Каково же потом, после смерти Пелагеи, было привыкать капризному чаду чувствовать себя не единственной, а маленьким звёнышком в большой семье, одной из десяти детей? Да и страхов в детской душе накопилось немало.
Пелагея, когда помер её Прохор, не зря клала Нюсю спать с собой, ибо случилось так, что муж её после смерти стал летуном, стучал он тёмными ночами в окно Пелагеи, спать не давал, но не открывала та ему окна, а запирала покрепче ставни да шептала верные слова: «Возвращайся в свою могилу, там теперь твой дом, живые - к живым, а мёртвые - к мёртвым», да ещё крепче прижимала испуганную девчушку к себе, покуда не упокоился с миром неуживчивый мертвец.
Но характер у Пелагеи был такой, что даже отец всего семейства Серяевых Андрей Данилыч по прозвищу Брус (в селе Полянки Алатырского уезда у всех были прозвища, уж так устроена была русская глубинка) и тот побаивался  бабку Пелагею. Бывало, нагрянет с ревизией, наберёт всякой снеди – чая китайского, мёда свежего да масла топлёного,  да ещё и побранит всех и жить поучит.
А когда померла Пелагея и лежала в белом саване, не углядели за девчонкой, пробралась та к ней, обняла холодное тело и обнаружившие её родители еле оторвали Нюрку от трупа горячо любимой бабки.


3. Ой, Мороз-Мороз!
 
Морозы в ту зиму как начались, так и не думали спадать, только становились день то дня всё сильнее. Воробьи замерзали на лету и падали в сугробы, оставляя ямки, пока не занесёт и не уравняет снегом. Но жизнь в селе текла своим черёдом – топились жарко печи, бабы сидели за прялками и шитьём, мужики ходили на охоту, да и зимней рыбалкой не брезговали. Павел, которому бог дал не только золотую голову, но и золотые руки чинил как-то в сарае санки. Вдруг услышал он жалобный детский голосок. А, может, это ему показалось? Выглянул из сарая и увидел Нюсю – девчонка сидела на краю старого обледенелого колодца и жалобно так приговаривала: «Мороз, мороз, забери меня к бабушке, не любят меня здесь, никому я не нужна». Оборвалось что-то в груди у Павла, выбежал, схватил сестрёнку, крепко прижал к себе: «Как это не нужна? – а я на что, мне нужна! Никому тебя в обиду не дам». А вечером дал разноску родителям: «Это что вы над девчонкой выхаживаетесь? – живёт как чужая. Мало того, что спихнули её к Пелагее, освободились, а теперь и помочь ей не хотите, она и так никак привыкнуть не может!» После этих слов, стали родичи к Нюсе ласковее, кое-где и поблажку давали, хотя воспитывали всех своих десятерых детей в строгости.


4. Немного истории.

Симбирская губерния славилась своими водами – озёрами да прудами, и село Полянки располагалось вдоль озера Долгого.
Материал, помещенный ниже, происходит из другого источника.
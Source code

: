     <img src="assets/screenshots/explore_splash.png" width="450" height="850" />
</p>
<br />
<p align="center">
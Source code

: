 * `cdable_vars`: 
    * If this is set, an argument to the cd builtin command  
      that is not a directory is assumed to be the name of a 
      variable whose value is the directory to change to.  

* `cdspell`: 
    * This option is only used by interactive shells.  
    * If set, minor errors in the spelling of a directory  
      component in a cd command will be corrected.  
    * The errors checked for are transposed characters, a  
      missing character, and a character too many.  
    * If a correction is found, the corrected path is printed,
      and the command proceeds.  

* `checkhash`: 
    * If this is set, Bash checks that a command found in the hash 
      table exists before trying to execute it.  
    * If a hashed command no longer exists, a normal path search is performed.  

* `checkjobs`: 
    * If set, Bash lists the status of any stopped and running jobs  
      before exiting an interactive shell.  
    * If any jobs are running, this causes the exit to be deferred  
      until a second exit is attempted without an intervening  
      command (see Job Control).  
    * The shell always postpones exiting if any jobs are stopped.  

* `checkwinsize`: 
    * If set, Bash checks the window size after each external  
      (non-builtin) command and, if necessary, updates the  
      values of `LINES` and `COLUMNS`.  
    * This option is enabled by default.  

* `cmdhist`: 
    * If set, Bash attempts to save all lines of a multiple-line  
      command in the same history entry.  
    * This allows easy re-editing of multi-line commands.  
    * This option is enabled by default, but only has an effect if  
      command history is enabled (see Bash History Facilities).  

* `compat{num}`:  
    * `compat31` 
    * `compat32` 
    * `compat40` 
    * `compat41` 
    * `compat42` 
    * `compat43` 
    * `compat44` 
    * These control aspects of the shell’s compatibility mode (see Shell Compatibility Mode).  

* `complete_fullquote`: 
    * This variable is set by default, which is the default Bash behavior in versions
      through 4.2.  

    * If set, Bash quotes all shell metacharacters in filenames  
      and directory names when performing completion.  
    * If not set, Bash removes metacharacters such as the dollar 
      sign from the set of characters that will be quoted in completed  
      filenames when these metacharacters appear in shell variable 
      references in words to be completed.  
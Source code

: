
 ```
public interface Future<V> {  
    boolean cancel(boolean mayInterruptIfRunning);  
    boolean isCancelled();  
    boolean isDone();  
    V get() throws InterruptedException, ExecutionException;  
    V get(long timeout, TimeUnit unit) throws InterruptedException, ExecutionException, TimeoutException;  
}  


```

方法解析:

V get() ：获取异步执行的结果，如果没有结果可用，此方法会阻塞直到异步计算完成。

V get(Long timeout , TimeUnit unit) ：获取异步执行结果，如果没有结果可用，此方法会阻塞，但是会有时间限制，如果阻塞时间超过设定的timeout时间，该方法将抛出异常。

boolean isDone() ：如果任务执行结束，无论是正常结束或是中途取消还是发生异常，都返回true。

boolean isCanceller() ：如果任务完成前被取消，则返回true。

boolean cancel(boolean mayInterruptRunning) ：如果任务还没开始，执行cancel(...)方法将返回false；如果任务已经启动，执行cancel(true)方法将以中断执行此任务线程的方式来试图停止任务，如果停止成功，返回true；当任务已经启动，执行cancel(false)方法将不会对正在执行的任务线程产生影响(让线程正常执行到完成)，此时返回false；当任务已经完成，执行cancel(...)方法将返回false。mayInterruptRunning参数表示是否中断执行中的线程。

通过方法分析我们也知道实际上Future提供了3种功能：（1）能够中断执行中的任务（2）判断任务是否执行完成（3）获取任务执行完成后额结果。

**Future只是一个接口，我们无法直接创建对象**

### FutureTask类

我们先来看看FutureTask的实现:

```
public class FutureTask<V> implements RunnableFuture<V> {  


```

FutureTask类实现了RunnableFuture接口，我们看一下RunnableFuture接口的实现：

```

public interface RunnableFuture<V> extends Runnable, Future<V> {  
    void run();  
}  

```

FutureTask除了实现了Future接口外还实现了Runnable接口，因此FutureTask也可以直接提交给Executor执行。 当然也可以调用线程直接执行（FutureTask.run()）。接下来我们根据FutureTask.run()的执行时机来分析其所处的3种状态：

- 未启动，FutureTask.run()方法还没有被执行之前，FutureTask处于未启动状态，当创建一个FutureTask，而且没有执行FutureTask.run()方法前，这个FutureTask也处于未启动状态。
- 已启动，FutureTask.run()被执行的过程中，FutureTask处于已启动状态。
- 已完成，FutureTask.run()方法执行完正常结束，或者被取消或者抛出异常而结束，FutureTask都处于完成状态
Особенно хорош был этот озёрный край летом – смотрелись белые облака в синюю водную гладь, зеленели луга, а чуть вдали стояли непроходимые леса, в которых чего только не было – и зверья всякого и ягод и грибов, а также леших, водяных да русалок, куда же без них? Особенно, много ходило среди стариков рассказов про русалок - как заманивают они заблудившихся путников в глубь пруда, а уж как топали эти русалки, что тебе строевые кони.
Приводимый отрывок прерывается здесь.